=== Data section ===
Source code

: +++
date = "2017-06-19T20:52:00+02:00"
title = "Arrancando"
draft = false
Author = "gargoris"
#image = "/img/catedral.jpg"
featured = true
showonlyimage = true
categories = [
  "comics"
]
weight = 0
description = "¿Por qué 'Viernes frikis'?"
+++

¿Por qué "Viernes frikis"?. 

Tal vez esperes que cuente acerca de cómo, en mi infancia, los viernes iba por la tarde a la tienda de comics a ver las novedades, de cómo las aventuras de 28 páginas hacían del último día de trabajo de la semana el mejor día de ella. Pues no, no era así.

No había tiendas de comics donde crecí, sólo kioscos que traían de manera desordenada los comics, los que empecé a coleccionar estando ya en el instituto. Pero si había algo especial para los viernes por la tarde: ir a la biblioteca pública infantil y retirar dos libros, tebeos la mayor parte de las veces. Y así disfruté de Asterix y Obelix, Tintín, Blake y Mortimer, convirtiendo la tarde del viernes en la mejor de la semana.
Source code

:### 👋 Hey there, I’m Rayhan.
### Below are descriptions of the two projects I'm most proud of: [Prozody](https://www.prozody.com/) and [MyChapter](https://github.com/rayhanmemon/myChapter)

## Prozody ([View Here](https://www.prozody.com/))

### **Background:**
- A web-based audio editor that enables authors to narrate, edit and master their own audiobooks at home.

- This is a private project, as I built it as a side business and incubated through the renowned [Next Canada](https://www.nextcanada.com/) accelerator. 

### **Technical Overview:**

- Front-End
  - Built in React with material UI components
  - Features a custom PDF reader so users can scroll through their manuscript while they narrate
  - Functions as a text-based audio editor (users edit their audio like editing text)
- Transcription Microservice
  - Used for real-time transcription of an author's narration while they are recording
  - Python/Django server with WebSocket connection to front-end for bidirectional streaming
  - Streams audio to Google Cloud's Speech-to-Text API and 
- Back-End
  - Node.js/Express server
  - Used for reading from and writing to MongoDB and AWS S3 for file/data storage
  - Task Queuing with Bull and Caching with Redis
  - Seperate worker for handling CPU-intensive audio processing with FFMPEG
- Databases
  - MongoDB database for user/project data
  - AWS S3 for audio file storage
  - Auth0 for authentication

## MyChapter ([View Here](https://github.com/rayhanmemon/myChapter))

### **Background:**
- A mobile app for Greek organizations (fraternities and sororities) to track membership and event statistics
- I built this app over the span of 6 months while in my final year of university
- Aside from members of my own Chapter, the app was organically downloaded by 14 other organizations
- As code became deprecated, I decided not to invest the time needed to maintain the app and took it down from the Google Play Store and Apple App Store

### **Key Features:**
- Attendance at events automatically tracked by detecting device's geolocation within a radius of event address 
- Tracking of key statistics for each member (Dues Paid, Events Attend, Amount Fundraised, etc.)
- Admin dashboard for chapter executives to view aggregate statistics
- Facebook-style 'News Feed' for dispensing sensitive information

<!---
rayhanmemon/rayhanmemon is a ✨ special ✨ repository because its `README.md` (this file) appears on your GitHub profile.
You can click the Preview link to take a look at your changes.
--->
===
● **Action item**
Lines containing the string "through" are the ones to copy from the entries above.

● **Solution for this problem**
- This is a private project, as I built it as a side business and incubated through the renowned [Next Canada](https://www.nextcanada.com/) accelerator. 
  - Features a custom PDF reader so users can scroll through their manuscript while they narrate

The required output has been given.